Deepseek, some random thoughts

Yes, that’s why all the buzz.

We’ll have to agree to disagree on this which does not mean it will not be used. Curating data already does some of this. My point is that it’s not a good long term paradigm.

AI stocks freaking out:

The Captain

1 Like

Already AI companies have announced plans to adopt!!!

1 Like

I wonder if we are talking about the same thing. Of the four items listed I certainly agree with the first two which can be adopted immediately. What I don’t think is a long term paradigm is curating data with expert systems. It has flaws similar to using simulated data.

The Captain

It is not curating data. Let me try. When you are training on a vast set of data, that is in Trillions of tokens. Now most of these models keep all parameters on. DeepSeek architecture parameters size is 671 B but only activates 37 B at once. Instead of having a very big brain, they have experts called when required.

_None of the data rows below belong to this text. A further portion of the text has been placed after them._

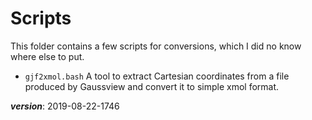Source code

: # Scripts

This folder contains a few scripts for conversions, 
which I did no know where else to put.


* `gjf2xmol.bash` 
  A tool to extract Cartesian coordinates from a file produced
  by Gaussview and convert it to simple xmol format.


___version___: 2019-08-22-1746
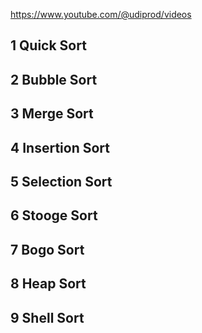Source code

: https://www.youtube.com/@udiprod/videos
## 1 Quick Sort

## 2 Bubble Sort

## 3 Merge Sort

## 4 Insertion Sort

## 5 Selection Sort

## 6 Stooge Sort

## 7 Bogo Sort

## 8 Heap Sort

## 9 Shell Sort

On your comment “bigger the brain, it is better”, their overall brain (knowledge, token size) is bigger, but not online. This is not curating data. It is optimizing the memory structure, reducing the cost of inference.

1 Like

This is the part I object to.

The Captain

Today most databases, applications work that way. They don’t store all the data in memory, and call them when required.

Right but I am waiting till the buzz dies down to see if it is true.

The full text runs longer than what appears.